Yunan güvenlik güçlerinin makûs muamelesine maruz kalan sistemsiz göçmenler bu türlü görüntülendi.
AİHM MAHKÛM ETMİŞTİ
AİHM son olarak geçtiğimiz günlerde, 2014 yılında Bulamaç Adası açıklarında boğulan 11 kişiyi kurtarmak için hiçbir şey yapmadığı ve olayın aydınlatılmasına yönelik aktif soruşturma yürütmediği gerekçesiyle, Yunanistan’ı 330 bin Euro tazminat ödemeye mahkûm etmişti.

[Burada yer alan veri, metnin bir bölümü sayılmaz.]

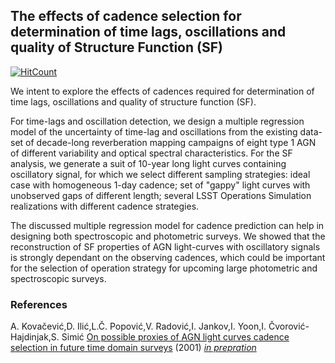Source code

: ## The effects of cadence selection for determination of time lags, oscillations and quality of Structure Function (SF) 
[![HitCount](http://hits.dwyl.com/LSST-sersag/agn_cadences.svg)](http://hits.dwyl.com/LSST-sersag/agn_cadences)


We intent to explore the effects of cadences required for determination of time lags, oscillations and quality of structure function (SF). 

For time-lags and oscillation detection, we design a multiple regression model of the uncertainty of time-lag and oscillations from the existing data-set of decade-long reverberation mapping campaigns of eight type 1 AGN of different variability and optical spectral characteristics. For the SF analysis, we generate a suit of 10-year long light curves containing oscillatory signal, for which we select different sampling strategies: ideal case with homogeneous 1-day cadence; set of "gappy" light curves with unobserved gaps of different length; several LSST Operations Simulation realizations with different cadence strategies.

The discussed multiple regression model for cadence prediction can help in designing both spectroscopic and photometric surveys. We showed that the reconstruction of SF properties of AGN light-curves with oscillatory signals is strongly dependant on the observing cadences, which could be important for the selection of operation strategy for upcoming large photometric and spectroscopic surveys. 




### References

A. Kovačević,D. Ilić,L.Č. Popović,V. Radović,I. Jankov,I. Yoon,I. Čvorović-Hajdinjak,S. Simić [On possible proxies of AGN light curves cadence selection in future time domain surveys](#) (2001) <i><u> in prepration </i></u>
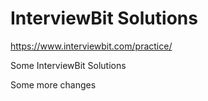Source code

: # InterviewBit Solutions
https://www.interviewbit.com/practice/

Some InterviewBit Solutions


Some more changes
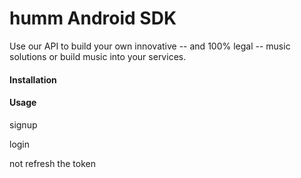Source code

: # humm Android SDK

Use our API to build your own innovative -- and 100% legal -- music solutions or build music into your services.

#### Installation

#### Usage

signup

login

not refresh the token
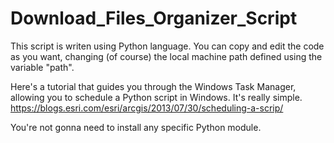 # Download_Files_Organizer_Script
This script is writen using Python language. You can copy and edit the code as you want, changing (of course) the local machine path defined using the variable "path".  

Here's a tutorial that guides you through the Windows Task Manager, allowing you to schedule a Python script in Windows. It's really simple. https://blogs.esri.com/esri/arcgis/2013/07/30/scheduling-a-scrip/  

You're not gonna need to install any specific Python module.  
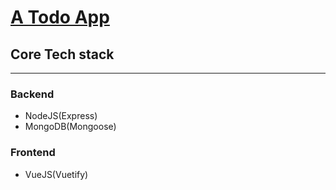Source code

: # [A Todo App](https://sl0tr.github.io/techblog/)

## Core Tech stack
---

### Backend
* NodeJS(Express)
* MongoDB(Mongoose)

### Frontend
* VueJS(Vuetify)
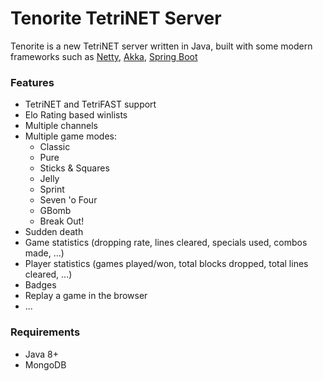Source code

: # Tenorite TetriNET Server #

Tenorite is a new TetriNET server written in Java, 
built with some modern frameworks such as [Netty](http://netty.io), [Akka](http://akka.io), [Spring Boot](http://projects.spring.io/spring-boot)

### Features ###

* TetriNET and TetriFAST support
* Elo Rating based winlists
* Multiple channels
* Multiple game modes:
    * Classic
    * Pure
    * Sticks & Squares
    * Jelly
    * Sprint
    * Seven 'o Four
    * GBomb
    * Break Out!
* Sudden death
* Game statistics (dropping rate, lines cleared, specials used, combos made, ...)
* Player statistics (games played/won, total blocks dropped, total lines cleared, ...)
* Badges
* Replay a game in the browser
* ...

### Requirements ###

* Java 8+
* MongoDB
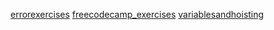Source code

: [errorexercises](https://github.com/msenaavci/msenaavci.github.io/blob/master/errorexercise.md)
[freecodecamp_exercises](https://github.com/msenaavci/msenaavci.github.io/blob/master/freecodecamp_exercises.md)
[variablesandhoisting](https://github.com/msenaavci/msenaavci.github.io/blob/master/variablesandhoisting.md)
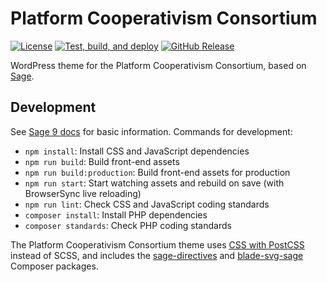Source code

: # Platform Cooperativism Consortium

[![License](https://badgen.net/badge/license/BSD-3-Clause/blue)](https://github.com/platform-coop-toolkit/pcc/blob/master/LICENSE.md) [![Test, build, and deploy](https://github.com/platform-coop-toolkit/pcc/workflows/Test,%20build,%20and%20deploy/badge.svg)](https://github.com/platform-coop-toolkit/pcc/actions) [![GitHub Release](https://badgen.net/github/release/platform-coop-toolkit/pcc)](https://github.com/platform-coop-toolkit/pcc/releases/latest)

WordPress theme for the Platform Cooperativism Consortium, based on [Sage](https://roots.io/sage/).

## Development

See [Sage 9 docs](https://roots.io/sage/docs/) for basic information. Commands for development:

- `npm install`: Install CSS and JavaScript dependencies
- `npm run build`: Build front-end assets
- `npm run build:production`: Build front-end assets for production
- `npm run start`: Start watching assets and rebuild on save (with BrowserSync live reloading)
- `npm run lint`: Check CSS and JavaScript coding standards
- `composer install`: Install PHP dependencies
- `composer standards`: Check PHP coding standards

The Platform Cooperativism Consortium theme uses [CSS with PostCSS](https://postcss.org/) instead of SCSS, and includes the [sage-directives](https://github.com/Log1x/sage-directives) and [blade-svg-sage](https://github.com/Log1x/blade-svg-sage) Composer packages.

Yunanistan, yıllardır Meriç ve Ege’de sığınmacılara yönelik makûs muamele ve geri itmeyi inkâr siyaseti izliyor.
YUNANİSTAN’IN YENİ MÜFTÜ YASASI BEKLENTİYİ KARŞILAMIYOR
Yunan hükümeti, Batı Trakya Müslüman Türk Azınlığı’nın görüşünü almadan yeni bir “müftü yasası” hazırladı. Eğitim ve Diyanet İşleri Bakanlığı tarafından bir müddet evvel hazırlanan “müftü yasası” tasarısı, İskeçe’nin seçilmiş Müftüsü Ahmet Mete’nin geçen hafta vefatı üzerine, çarçabuk parlamentoya sunuldu. Tasarının, önümüzdeki hafta genel şurada görüşülerek oylanması bekleniyor. Tasarı, Türk azınlığın yaklaşık 70 yıl sonra 1991’de elinden alınan, kendi iradesi ile kendi dini önderlerini seçme hakkını iade etmiyor. Müftülerin son 31 yılda olduğu üzere tekrar tayinle belirlenmesini öngörüyor.